Work order:
Print, exactly as written, every line from the first line of the records below through the line containing "un modelo robusto", and nothing further.

Provided material:
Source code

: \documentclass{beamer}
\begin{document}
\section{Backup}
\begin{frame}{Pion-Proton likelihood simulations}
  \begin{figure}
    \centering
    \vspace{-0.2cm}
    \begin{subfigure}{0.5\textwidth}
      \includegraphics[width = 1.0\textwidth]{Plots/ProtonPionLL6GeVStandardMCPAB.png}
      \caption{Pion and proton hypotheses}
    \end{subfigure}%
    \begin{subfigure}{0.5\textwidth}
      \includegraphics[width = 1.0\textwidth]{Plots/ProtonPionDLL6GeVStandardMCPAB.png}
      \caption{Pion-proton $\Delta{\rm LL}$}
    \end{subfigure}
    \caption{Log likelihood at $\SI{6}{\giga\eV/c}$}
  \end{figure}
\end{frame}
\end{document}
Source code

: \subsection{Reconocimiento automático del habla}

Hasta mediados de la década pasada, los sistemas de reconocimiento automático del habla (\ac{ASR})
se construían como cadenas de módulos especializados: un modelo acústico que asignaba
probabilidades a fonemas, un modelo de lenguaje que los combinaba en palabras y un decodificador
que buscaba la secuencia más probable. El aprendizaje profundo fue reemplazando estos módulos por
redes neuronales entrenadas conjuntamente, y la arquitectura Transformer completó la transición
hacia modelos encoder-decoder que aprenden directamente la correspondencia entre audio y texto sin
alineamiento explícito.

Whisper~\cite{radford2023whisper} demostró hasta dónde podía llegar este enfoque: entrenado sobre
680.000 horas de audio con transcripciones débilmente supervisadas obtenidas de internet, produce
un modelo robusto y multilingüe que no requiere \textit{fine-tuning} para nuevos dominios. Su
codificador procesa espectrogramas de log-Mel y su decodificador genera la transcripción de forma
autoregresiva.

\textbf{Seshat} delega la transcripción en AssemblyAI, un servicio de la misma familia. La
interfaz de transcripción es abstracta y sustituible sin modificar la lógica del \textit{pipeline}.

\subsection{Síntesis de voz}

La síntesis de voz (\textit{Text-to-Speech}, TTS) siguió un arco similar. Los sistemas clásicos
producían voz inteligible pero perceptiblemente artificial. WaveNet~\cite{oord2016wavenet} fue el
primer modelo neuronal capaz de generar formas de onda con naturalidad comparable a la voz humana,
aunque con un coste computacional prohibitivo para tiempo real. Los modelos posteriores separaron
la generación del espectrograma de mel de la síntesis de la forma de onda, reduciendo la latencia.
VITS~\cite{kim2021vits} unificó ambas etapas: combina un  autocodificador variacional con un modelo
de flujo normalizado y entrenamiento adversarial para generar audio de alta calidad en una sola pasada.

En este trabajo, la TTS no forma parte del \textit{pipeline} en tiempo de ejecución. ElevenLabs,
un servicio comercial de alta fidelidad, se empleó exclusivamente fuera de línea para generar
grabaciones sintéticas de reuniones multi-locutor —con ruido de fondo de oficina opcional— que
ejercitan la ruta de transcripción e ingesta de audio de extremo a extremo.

Final answer:
Source code

: \documentclass{beamer}
\begin{document}
\section{Backup}
\begin{frame}{Pion-Proton likelihood simulations}
  \begin{figure}
    \centering
    \vspace{-0.2cm}
    \begin{subfigure}{0.5\textwidth}
      \includegraphics[width = 1.0\textwidth]{Plots/ProtonPionLL6GeVStandardMCPAB.png}
      \caption{Pion and proton hypotheses}
    \end{subfigure}%
    \begin{subfigure}{0.5\textwidth}
      \includegraphics[width = 1.0\textwidth]{Plots/ProtonPionDLL6GeVStandardMCPAB.png}
      \caption{Pion-proton $\Delta{\rm LL}$}
    \end{subfigure}
    \caption{Log likelihood at $\SI{6}{\giga\eV/c}$}
  \end{figure}
\end{frame}
\end{document}
Source code

: \subsection{Reconocimiento automático del habla}

Hasta mediados de la década pasada, los sistemas de reconocimiento automático del habla (\ac{ASR})
se construían como cadenas de módulos especializados: un modelo acústico que asignaba
probabilidades a fonemas, un modelo de lenguaje que los combinaba en palabras y un decodificador
que buscaba la secuencia más probable. El aprendizaje profundo fue reemplazando estos módulos por
redes neuronales entrenadas conjuntamente, y la arquitectura Transformer completó la transición
hacia modelos encoder-decoder que aprenden directamente la correspondencia entre audio y texto sin
alineamiento explícito.

Whisper~\cite{radford2023whisper} demostró hasta dónde podía llegar este enfoque: entrenado sobre
680.000 horas de audio con transcripciones débilmente supervisadas obtenidas de internet, produce
un modelo robusto y multilingüe que no requiere \textit{fine-tuning} para nuevos dominios. Su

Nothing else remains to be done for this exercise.